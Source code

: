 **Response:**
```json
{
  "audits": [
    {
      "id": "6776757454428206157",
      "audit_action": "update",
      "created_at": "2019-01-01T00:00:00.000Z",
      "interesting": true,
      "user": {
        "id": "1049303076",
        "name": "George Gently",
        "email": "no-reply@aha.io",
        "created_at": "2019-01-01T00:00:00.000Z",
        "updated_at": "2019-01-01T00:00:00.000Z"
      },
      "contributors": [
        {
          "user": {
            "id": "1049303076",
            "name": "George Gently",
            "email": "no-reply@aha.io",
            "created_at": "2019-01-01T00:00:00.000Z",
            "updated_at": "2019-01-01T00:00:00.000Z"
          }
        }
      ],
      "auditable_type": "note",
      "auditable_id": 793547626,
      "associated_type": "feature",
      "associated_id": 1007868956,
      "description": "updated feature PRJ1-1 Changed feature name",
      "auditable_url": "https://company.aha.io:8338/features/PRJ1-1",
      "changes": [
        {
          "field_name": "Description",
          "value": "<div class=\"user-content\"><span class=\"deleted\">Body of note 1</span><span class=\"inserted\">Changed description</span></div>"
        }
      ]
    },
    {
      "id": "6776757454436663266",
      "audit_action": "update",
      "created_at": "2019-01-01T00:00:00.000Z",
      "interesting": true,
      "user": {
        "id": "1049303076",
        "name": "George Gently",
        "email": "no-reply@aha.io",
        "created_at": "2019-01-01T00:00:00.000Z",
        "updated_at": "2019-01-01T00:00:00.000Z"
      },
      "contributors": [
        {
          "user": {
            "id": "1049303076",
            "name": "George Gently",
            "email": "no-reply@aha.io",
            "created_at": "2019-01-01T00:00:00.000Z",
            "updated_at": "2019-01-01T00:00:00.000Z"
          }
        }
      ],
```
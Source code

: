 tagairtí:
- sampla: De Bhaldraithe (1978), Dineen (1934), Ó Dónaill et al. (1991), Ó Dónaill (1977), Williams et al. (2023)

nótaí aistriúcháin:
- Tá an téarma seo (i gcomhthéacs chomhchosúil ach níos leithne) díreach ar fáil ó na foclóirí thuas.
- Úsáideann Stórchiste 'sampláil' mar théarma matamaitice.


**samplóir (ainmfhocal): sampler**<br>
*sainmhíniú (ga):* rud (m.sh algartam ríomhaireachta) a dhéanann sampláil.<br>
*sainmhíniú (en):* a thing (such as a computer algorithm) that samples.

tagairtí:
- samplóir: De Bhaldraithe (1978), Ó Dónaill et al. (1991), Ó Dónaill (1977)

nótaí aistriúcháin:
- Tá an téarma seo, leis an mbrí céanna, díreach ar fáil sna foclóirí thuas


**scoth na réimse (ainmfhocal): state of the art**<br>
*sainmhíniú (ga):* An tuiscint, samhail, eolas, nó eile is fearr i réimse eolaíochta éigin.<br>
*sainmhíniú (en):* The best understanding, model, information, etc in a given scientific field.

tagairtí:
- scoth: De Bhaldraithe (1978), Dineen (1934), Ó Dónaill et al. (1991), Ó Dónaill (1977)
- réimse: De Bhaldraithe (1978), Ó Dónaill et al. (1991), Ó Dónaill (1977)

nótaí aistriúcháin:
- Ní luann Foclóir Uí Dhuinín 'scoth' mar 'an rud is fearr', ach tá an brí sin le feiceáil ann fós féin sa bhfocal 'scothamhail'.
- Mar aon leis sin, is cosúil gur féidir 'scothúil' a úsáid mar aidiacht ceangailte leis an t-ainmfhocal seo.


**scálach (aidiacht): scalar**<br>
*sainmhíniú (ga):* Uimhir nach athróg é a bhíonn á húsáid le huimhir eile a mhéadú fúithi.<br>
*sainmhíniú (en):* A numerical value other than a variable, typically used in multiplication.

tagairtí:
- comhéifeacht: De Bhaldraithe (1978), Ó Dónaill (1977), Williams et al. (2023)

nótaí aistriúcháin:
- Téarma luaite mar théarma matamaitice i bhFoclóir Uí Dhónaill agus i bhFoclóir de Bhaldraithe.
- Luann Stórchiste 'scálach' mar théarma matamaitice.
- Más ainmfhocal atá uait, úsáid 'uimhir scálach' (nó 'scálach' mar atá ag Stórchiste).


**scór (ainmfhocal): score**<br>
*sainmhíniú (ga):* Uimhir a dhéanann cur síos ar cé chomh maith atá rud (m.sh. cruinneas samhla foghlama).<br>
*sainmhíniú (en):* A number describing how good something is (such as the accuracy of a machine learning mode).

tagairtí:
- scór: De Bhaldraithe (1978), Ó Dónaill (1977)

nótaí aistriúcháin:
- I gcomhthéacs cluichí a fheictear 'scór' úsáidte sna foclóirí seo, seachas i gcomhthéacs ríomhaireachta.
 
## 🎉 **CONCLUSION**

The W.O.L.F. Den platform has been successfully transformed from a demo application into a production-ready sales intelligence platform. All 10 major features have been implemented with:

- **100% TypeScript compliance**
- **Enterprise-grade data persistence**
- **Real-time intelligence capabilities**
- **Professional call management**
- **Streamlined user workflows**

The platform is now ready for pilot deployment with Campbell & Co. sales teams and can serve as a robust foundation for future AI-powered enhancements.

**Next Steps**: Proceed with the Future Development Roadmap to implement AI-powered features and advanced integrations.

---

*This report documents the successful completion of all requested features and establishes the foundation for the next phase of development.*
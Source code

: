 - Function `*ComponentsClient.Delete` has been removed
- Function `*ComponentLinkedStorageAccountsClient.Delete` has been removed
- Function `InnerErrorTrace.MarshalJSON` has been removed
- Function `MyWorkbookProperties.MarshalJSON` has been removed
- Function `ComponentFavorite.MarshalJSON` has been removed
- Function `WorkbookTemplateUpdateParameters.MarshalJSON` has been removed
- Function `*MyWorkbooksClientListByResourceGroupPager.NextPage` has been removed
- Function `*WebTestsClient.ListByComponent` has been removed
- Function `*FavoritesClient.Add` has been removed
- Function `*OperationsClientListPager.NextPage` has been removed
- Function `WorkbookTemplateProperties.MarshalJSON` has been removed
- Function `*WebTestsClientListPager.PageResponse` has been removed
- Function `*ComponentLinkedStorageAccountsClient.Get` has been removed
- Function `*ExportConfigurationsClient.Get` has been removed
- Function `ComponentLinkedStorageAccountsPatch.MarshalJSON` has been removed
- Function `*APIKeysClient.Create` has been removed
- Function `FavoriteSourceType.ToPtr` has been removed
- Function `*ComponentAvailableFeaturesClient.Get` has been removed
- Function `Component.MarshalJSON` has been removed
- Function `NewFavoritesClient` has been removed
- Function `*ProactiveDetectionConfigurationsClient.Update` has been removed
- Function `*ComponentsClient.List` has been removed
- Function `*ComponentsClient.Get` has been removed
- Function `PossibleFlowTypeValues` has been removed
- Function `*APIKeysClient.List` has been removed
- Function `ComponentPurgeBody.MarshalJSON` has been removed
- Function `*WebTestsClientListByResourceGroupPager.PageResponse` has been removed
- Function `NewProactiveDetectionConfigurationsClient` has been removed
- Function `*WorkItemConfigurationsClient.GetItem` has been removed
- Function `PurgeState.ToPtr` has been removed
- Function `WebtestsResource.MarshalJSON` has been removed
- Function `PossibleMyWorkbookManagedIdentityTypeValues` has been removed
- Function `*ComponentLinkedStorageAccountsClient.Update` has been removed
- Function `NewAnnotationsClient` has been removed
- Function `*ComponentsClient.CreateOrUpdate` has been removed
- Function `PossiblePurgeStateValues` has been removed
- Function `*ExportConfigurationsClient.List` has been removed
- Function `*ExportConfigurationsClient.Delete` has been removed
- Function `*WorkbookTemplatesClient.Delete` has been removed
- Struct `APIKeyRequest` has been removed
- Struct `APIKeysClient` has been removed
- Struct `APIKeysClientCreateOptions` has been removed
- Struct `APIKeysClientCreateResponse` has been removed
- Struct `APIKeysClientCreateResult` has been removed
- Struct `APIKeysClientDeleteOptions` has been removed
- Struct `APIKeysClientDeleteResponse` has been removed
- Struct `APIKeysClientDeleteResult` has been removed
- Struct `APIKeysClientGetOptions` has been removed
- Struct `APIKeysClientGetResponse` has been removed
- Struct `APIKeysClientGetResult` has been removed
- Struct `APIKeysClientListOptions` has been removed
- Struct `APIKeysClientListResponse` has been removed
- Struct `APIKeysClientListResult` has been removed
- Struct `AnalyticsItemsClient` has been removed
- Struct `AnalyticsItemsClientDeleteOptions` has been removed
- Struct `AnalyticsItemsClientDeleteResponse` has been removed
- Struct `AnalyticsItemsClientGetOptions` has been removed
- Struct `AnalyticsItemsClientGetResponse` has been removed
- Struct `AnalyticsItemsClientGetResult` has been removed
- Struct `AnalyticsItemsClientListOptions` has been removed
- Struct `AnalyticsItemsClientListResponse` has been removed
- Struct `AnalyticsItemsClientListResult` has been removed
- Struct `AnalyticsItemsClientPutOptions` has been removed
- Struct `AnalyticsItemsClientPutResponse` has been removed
···
What this task involves
Among the lines above, find those holding "aidiacht" and copy each one.

Answer section
- Mar aon leis sin, is cosúil gur féidir 'scothúil' a úsáid mar aidiacht ceangailte leis an t-ainmfhocal seo.
**scálach (aidiacht): scalar**<br>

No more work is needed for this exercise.